Alexander-Martin Sardina


Alexander-Martin Sardina is a German historian of education, business consultant, and former member of parliament for the Christian Democratic Union of Germany. Sardina holds dual citizenship and is also an Italian national.

Biography

Sardina was born and raised in Hamburg, Germany. His father moved from Sicily, Italy, to Germany in the 1960s, his mother is from Hamburg. Sardina went to the notable secondary school Sankt-Ansgar-Schule, at that time run by the Society of Jesus, an order of the Catholic Church. In 1990, he was an exchange student at the Loyola High School, Los Angeles, California. He graduated from the Sankt-Ansgar-Schule with receiving the Abitur in 1994.
He then studied pedagogy, American studies, and political science at the University of Hamburg. Research stays led him to the United States, China, Macau, and Hong Kong. In 1999, Sardina worked as a teacher intern at the Los Angeles Central High School, Hollywood. He completed his studies with obtaining a Staatsexamen in 2002. His state exam thesis deals with the contradicting educational concepts during the period of national socialism in Germany focussed on the National Political Institutes of Education.
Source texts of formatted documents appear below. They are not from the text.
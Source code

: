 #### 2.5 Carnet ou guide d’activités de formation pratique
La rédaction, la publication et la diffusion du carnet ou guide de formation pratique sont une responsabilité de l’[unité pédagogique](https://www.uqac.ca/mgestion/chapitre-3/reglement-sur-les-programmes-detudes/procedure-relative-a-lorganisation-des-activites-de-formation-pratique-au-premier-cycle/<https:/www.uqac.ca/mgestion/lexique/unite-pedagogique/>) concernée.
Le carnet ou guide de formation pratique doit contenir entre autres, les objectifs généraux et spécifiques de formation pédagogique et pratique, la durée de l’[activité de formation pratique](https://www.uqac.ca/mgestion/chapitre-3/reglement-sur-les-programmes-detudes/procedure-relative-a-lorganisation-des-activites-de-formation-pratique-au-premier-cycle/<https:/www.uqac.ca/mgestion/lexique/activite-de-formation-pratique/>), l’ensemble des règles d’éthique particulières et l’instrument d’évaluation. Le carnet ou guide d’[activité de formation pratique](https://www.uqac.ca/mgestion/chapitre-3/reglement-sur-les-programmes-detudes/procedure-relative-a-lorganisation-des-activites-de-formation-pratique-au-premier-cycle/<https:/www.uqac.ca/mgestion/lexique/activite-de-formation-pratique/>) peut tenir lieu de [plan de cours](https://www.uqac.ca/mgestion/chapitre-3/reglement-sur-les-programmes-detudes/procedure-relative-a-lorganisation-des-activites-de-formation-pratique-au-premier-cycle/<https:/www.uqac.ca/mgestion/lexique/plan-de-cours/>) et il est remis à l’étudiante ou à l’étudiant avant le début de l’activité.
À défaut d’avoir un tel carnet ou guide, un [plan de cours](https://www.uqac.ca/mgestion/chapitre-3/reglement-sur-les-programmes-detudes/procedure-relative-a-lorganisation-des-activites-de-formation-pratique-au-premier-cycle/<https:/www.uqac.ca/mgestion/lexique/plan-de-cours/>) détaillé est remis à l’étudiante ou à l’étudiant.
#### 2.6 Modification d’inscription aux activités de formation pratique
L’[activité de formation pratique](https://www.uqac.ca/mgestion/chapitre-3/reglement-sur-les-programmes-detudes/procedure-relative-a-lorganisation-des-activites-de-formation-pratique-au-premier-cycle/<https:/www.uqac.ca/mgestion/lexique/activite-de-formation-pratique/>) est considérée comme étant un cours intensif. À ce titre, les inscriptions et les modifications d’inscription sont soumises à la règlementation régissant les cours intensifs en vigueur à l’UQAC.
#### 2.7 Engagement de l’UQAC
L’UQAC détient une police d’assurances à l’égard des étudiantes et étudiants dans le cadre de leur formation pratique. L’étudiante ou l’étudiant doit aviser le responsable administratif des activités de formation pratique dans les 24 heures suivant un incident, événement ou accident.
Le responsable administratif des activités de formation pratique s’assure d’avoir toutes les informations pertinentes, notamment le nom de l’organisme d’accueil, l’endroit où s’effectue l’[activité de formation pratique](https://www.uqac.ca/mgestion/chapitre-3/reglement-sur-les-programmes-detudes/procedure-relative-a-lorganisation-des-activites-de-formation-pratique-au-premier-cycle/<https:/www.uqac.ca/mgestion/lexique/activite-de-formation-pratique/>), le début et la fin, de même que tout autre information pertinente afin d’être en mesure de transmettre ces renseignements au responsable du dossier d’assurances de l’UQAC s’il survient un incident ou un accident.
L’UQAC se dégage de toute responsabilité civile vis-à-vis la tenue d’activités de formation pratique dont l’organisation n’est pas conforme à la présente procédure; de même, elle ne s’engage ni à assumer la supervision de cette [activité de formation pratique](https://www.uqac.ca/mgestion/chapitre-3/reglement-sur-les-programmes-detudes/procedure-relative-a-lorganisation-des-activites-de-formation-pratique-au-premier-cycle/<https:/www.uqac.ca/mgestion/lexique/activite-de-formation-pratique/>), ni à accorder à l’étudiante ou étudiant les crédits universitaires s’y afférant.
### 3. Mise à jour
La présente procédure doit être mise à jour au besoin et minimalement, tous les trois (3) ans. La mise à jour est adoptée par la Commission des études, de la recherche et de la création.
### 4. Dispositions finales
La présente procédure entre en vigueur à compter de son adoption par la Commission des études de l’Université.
In 2016, he became a Doctor of Philosophy ' for examining the history of teaching English and all other foreign languages taught in the Soviet occupation zone ' and East Germany from 1945 to 1989. His dissertation is based both on the analysis of official documents and contributions made by contemporary witnesses.
Sardina works as a lecturer, translator, and consultant, mainly in Berlin, Germany.

Political career

Sardina joined the CDU, Germany's leading conservative party, in 1994. His first public office was being a member of the board of the ministry of education ' in Hamburg from 1997 to 2002. Subsequently, as a result of the general state elections of 2001, he became a member of the board of the ministry of environment and health '. From 2001 to 2004, Sardina was the party secretary of the parliamentary group of the CDU in the regional assembly of the district of Hamburg-Mitte. After the 2004 general elections, his party held the majority of seats and thus he became chairman of the regional assembly.
From 2005 to 2008, Sardina was a member of the Hamburg Parliament, the Hamburgische Bürgerschaft. As an MP, he was a member of the committees for European affairs and for petitions as well as for the parliamentary investigation committee on the prison for juvenile delinquents located in Feuerbachstraße in the Barmbek district. He was a deputy member of the committees for budget affairs, for cultural affairs, and for urban development and planning. Sardina also served as the spokesman of the CDU fraction for Asian affairs. He additionally was a member of the board of directors of the "Asien-Brücke", a Senate-run charity foundation for the benefit of Asian states with the main focus on development aid to Sri Lanka.
Sardina was the first MP who had an electoral district office. It was open to the local public and located in a former Colonial goods store in the Horn district. First mayor Ole von Beust opened the location with a reception on 12 January 2006.

Memberships

Sardina joined the European Movement in 1994. He used to be a member and chairman of the Young European Federalists and was made their honorary member in 2009. As a former MP, he is also a member of the German Parliamentary Society, Berlin.